Sivil siyaset yıllarında, Seçim Kanunu'nda yapılan ikinci kapsamlı değişiklikse ANAP’lı yılların ürünüdür. Dönemin Başbakanı Özal, bu değişikliğin sebebini aslında “Muhalefete düşemem, düşersem siyaseti bırakırım” sözüyle açıklamıştır. ANAP’ın bu değişikliği yüzde 10’luk ülke barajlarına ek olarak, bölge barajlarını öngörüyordu. Örneğin bir partinin, herhangi bir seçim bölgesinden bir milletvekili çıkarabilmesi için hem o partinin ülke genelinde yüzde 10’luk ülke barajını geçmesi hem de o ildeki toplam milletvekili sayısının 100’e bölümüne tekabül eden oranda bir oy olması gerekiyordu. Yani, beş milletvekili olan bir ilden bir milletvekili çıkarabilmek için bir partinin o ilde alması gereken oy, 100’ün 5’e bölümüne tekabül eden yüzde 20’ydi. Bu sistem her ne kadar 1987 seçimlerinde Özal’ın ekmeğine yağ sürüp, yüzde 36’lık bir oy oranıyla parlamento çoğunluğunun yüzde 64’ünü kazandırsa da; Özal, 1988 referandumu ve 1989 seçimlerinde yaşadığı büyük hezimet dolayısıyla çareyi Çankaya’ya kaçmakta bulmuştur.

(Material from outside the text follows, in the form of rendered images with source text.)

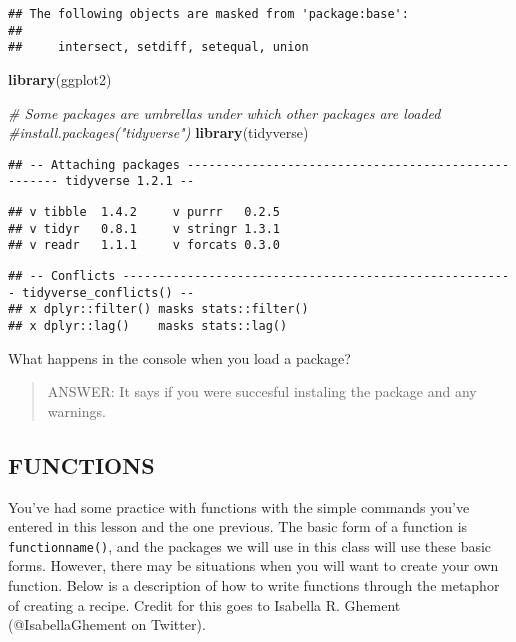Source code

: \documentclass[]{article}
\newenvironment{Shaded}{\begin{snugshade}}{\end{snugshade}}
\newcommand{\KeywordTok}[1]{\textcolor[rgb]{0.13,0.29,0.53}{\textbf{#1}}}
\newcommand{\CommentTok}[1]{\textcolor[rgb]{0.56,0.35,0.01}{\textit{#1}}}
\newcommand{\NormalTok}[1]{#1}
\begin{document}
\begin{verbatim}
## The following objects are masked from 'package:base':
## 
##     intersect, setdiff, setequal, union
\end{verbatim}

\begin{Shaded}
\begin{Highlighting}[]
\KeywordTok{library}\NormalTok{(ggplot2)}

\CommentTok{# Some packages are umbrellas under which other packages are loaded}
\CommentTok{#install.packages("tidyverse")}
\KeywordTok{library}\NormalTok{(tidyverse)}
\end{Highlighting}
\end{Shaded}

\begin{verbatim}
## -- Attaching packages ---------------------------------------------------- tidyverse 1.2.1 --
\end{verbatim}

\begin{verbatim}
## v tibble  1.4.2     v purrr   0.2.5
## v tidyr   0.8.1     v stringr 1.3.1
## v readr   1.1.1     v forcats 0.3.0
\end{verbatim}

\begin{verbatim}
## -- Conflicts ------------------------------------------------------- tidyverse_conflicts() --
## x dplyr::filter() masks stats::filter()
## x dplyr::lag()    masks stats::lag()
\end{verbatim}

What happens in the console when you load a package?

\begin{quote}
ANSWER: It says if you were succesful instaling the package and any
warnings.
\end{quote}

\subsection{FUNCTIONS}\label{functions}

You've had some practice with functions with the simple commands you've
entered in this lesson and the one previous. The basic form of a
function is \texttt{functionname()}, and the packages we will use in
this class will use these basic forms. However, there may be situations
when you will want to create your own function. Below is a description
of how to write functions through the metaphor of creating a recipe.
Credit for this goes to Isabella R. Ghement (@IsabellaGhement on
Twitter).
\end{document}
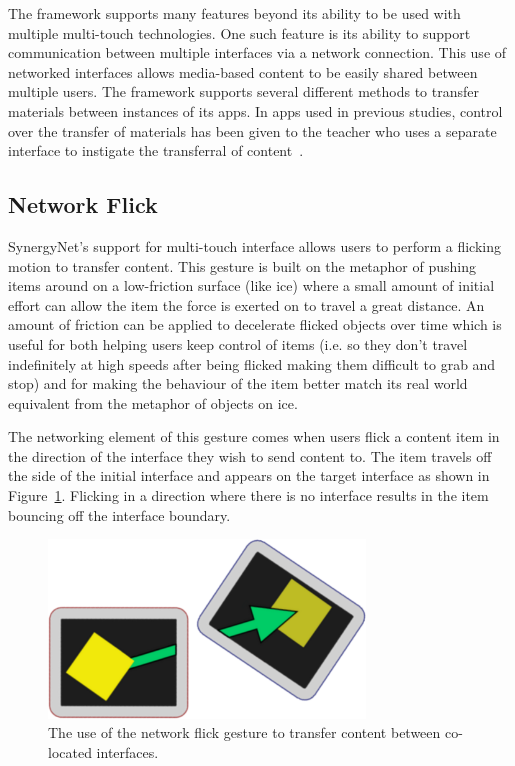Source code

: \documentclass[a4paper,11pt]{article}
\begin{document}
The framework supports many features beyond its ability to be used with multiple multi-touch technologies.
One such feature is its ability to support communication between multiple interfaces via a network connection.
This use of networked interfaces allows media-based content to be easily shared between multiple users.
The framework supports several different methods to transfer materials between instances of its apps.
In apps used in previous studies, control over the transfer of materials has been given to the teacher who uses a separate interface to instigate the transferral of content~\cite{alagha-et-al:2010,mercier:2016}.


\subsection{Network Flick}

SynergyNet's support for multi-touch interface allows users to perform a flicking~\cite{reetz-et-al:2006} motion to transfer content.
This gesture is built on the metaphor of pushing items around on a low-friction surface (like ice) where a small amount of initial effort can allow the item the force is exerted on to travel a great distance.
An amount of friction can be applied to decelerate flicked objects over time which is useful for both helping users keep control of items (i.e.
so they don't travel indefinitely at high speeds after being flicked making them difficult to grab and stop) and for making the behaviour of the item better match its real world equivalent from the metaphor of objects on ice.

The networking element of this gesture comes when users flick a content item in the direction of the interface they wish to send content to.
The item travels off the side of the initial interface and appears on the target interface as shown in Figure~\ref{fig:FlickExample}.
Flicking in a direction where there is no interface results in the item bouncing off the interface boundary.

\begin{figure}[h]
 \centering
   \includegraphics[width=0.75\textwidth]{figures/flickexample.png}
   \caption{The use of the network flick gesture to transfer content between co-located interfaces.}
   \label{fig:FlickExample}
\end{figure}
\end{document}
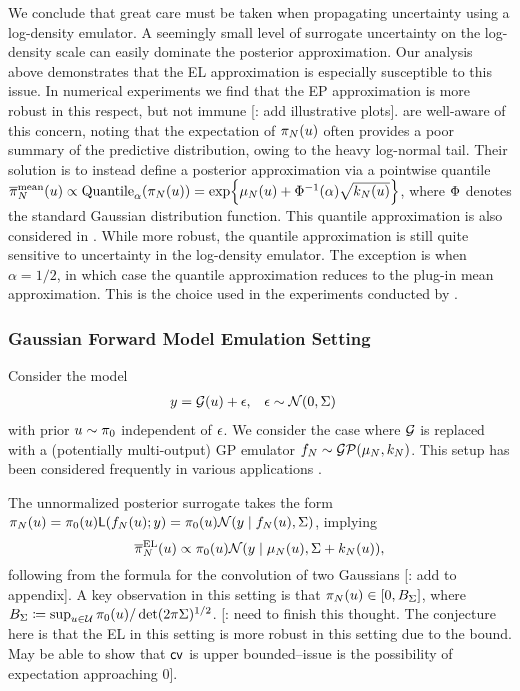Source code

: \documentclass[12pt]{article}
\begin{document}
We conclude that great care must be taken when propagating uncertainty using a log-density emulator. 
A seemingly small level of surrogate uncertainty on the log-density scale can easily dominate the posterior
approximation. Our analysis above demonstrates that the EL approximation is especially susceptible to 
this issue. In numerical experiments we find that the EP approximation is more robust in this respect, 
but not immune [\todo: add illustrative plots]. \citet{VehtariParallelGP} are well-aware of this concern, 
noting that the expectation of $\pi_{N}(u)$ often provides a poor summary of the predictive distribution, 
owing to the heavy log-normal tail. Their solution is to instead define a posterior approximation via a pointwise 
quantile 
$\overline{\pi}_{N}^{\textrm{mean}}(u) \propto \mathrm{Quantile}_{\alpha}(\pi_{N}(u)) = \exp\mathopen{}\left\{\mu_{N}(u) + \Phi^{-1}(\alpha) \sqrt{k_{N}(u)}\right\}\mathclose{}$, where $\Phi$ denotes the standard Gaussian distribution function.
This quantile approximation is also considered in \citet{quantileApprox,FATES_CES}. While more robust, the quantile 
approximation is still quite sensitive to uncertainty in the log-density emulator. The exception is when $\alpha = 1/2$, in which 
case the quantile approximation reduces to the plug-in mean approximation. This is the choice used in the experiments
conducted by \citet{VehtariParallelGP}. 

\subsubsection{Gaussian Forward Model Emulation Setting} \label{sec:fwd-Gaussian} 
Consider the model
\begin{align}
&y = \mathcal{G}(u) + \epsilon, &&\epsilon \sim \mathcal{N}(0, \Sigma)
\end{align}
with prior $u \sim \pi_0$ independent of $\epsilon$. We consider the case 
where $\mathcal{G}$ is replaced with a (potentially multi-output) GP emulator 
$f_{N} \sim \mathcal{GP}(\mu_{N}, k_{N})$. This setup has been considered frequently in various 
applications \citep{Surer2023sequential,weightedIVAR,StuartTeck2,GP_PDE_priors,CES,
idealizedGCM,villani2024posteriorsamplingadaptivegaussian,hydrologicalModel,hydrologicalModel2}.

The unnormalized posterior surrogate takes the form 
$\pi_{N}(u) = \pi_0(u)\mathsf{L}(f_{N}(u); y) =  \pi_0(u)\mathcal{N}(y \mid f_{N}(u), \Sigma)$, implying
\begin{equation}
\overline{\pi}_{N}^{\mathrm{EL}}(u) \propto \pi_0(u) \mathcal{N}(y \mid \mu_{N}(u), \Sigma + k_{N}(u)),
\label{eq:EL-Gaussian-fwd}
\end{equation}
following from the formula for the convolution of two Gaussians [\todo: add to appendix].
A key observation in this setting is that $\pi_{N}(u) \in [0, B_{\Sigma}]$, where 
$B_{\Sigma} \coloneqq \sup_{u \in \mathcal{U}} \pi_0(u) / \det(2\pi\Sigma)^{1/2}$.
[\todo: need to finish this thought. The conjecture here is that the EL in this setting is 
more robust in this setting due to the bound. May be able to show that $\mathsf{cv}$ is upper
bounded--issue is the possibility of expectation approaching 0].
\end{document}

Sözün özü, yakın siyasi tarihimiz bizlere göstermiştir ki; iktidarlar, seçimi kaybetmemek için psikolojik üstünlüğü bir kere kaybettiklerinde bu durum ters orantılı olarak otoriterleşmeyi ve otoriterleşmeye kılıf yaratma aracı olarak Seçim Kanunu'nda değişimi “kaçınılmaz” olarak yaratmıştır. Ancak, yine tarihte yaşadığımız tecrübeler göstermiştir ki psikolojik üstünlüğün kaybının sonucunda ortaya çıkan bu arayışlar, günün sonunda seçmenden teveccüh görmemiş ve bozuk düzene karşı yükselen sesleri dindirmemiştir. Sokakta oynamış nesiller çok iyi bilir ki, mızıkçılar eninde sonunda toplumdan dışlanır ve oyunun dışına itilirler.
*Işık Üniversitesi Öğr. Gör.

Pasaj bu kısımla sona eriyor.